Towards a Unified Schema for Software

Schema facilitate understanding in communication

Schemas exist to facilitate communication and aid comprehension. It's a way of defining expectations for what kinds of content (below I will refer to them as "types") will be sent or received and to help with the interpretation of the message.

Schemas exist in human life wherever communication takes place. Schemas even existed before writing. Even when communication is oral, there are certain expectations about the "type" of response one might give in response to a question. Consider the following exchange:

  • Speaker A: How many sheep do you have?
  • Speaker B: Sunshine.
  • Speaker A: What?? I was asking for a number.
  • Speaker B: Sorry, when you asked about my sheep I thought of my favorite sheep, Sunshine. I have twelve.

Indeed, humor often leverages a "schema violation" to surprise the hearer as the core of the joke. See Abbot and Costello's famous "Who's on first?" sketch.

Written communication makes schema even more important since the reading is done asynchronously

After the invention of writing, schema became even more important because the reader would be consuming the written content asynchronously. The "writer" wouldn't necessarily be around to clarify the statement in the case of schema violation.

Over time, we developed conventions about how to specify the "type" that a writer was using when they wrote down a message. Tables or spreadsheets are one such convention. Each column has a specific "type" to it.

(picture of a ledger)

Consider the following:

(picture of a check with the incorrect "type" in all of the fields)

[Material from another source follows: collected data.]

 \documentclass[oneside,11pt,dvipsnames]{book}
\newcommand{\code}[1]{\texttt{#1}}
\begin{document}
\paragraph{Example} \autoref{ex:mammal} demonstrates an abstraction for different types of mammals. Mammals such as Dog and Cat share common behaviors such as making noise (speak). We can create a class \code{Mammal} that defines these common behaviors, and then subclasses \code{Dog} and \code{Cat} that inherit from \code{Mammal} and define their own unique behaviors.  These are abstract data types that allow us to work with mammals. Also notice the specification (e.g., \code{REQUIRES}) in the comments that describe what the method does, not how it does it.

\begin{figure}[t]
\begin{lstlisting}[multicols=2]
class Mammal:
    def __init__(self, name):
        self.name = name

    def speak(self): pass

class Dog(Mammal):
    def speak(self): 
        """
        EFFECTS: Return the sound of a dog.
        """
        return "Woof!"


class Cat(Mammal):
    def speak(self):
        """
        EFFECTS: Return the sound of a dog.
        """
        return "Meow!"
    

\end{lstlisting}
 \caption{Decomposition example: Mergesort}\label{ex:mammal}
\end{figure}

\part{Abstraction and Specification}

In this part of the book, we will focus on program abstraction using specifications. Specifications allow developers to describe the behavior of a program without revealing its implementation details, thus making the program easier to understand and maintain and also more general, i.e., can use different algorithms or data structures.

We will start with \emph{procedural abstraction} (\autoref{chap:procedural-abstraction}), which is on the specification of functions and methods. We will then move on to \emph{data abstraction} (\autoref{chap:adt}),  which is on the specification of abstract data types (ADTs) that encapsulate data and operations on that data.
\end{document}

When the bank receives the above check, they will be unable to deposit it. It fails "schema validation." It's not about whether a specific account has the correct amount of money in it. Rather, the message is nonsensical because the types of the fields do not conform to an expected schema.

Schemas consist of types

What are these "kinds" of data, anyways? In computing, we often refer to them as "types." There are only a few "basic types":

  • Texts (characters)
  • Numbers (digits, numerals, integers, decimals)
  • Date & Time (one could argue that datetime is a higher-level type composed of the basic type number, and certainly some computer languages represent them this way: see UNIX timestamps)
  • Booleans (yes/no, true/false, perhaps also a special case of the text type)

Looking carefully at the basic types, we discover things are much more interesting. Text can describe a name of a city or a person, a brand of an automobile, a type of cloud, a command, so many things.

We build up a set of complex types from these basic building blocks: cities and states, company names, categories of things, even parts of speech. Though we most often use these basic types in software to define data, the interesting part of schema consists of these higher-level types.

So, a schema is simply defining the type of response that's expected when communicating a message to someone, whether orally or in writing.

Schemas in Software Systems

Schemas are everywhere in computing systems. Schemas are the types in our programming languages that allow us to communicate with the compiler and with other software developers. Schemas are the description of our databases that describe how data is represented. Schemas are the public fields of a class that explain what functions and the types that are expected by that function. Schemas are our REST APIs, our GraphQL APIs, our tRPC. Any process-to-process communication, passing data back and forth, communicating between different computing systems, those are all described by a variety of different schema languages. Even event systems within a single program leverage schemas.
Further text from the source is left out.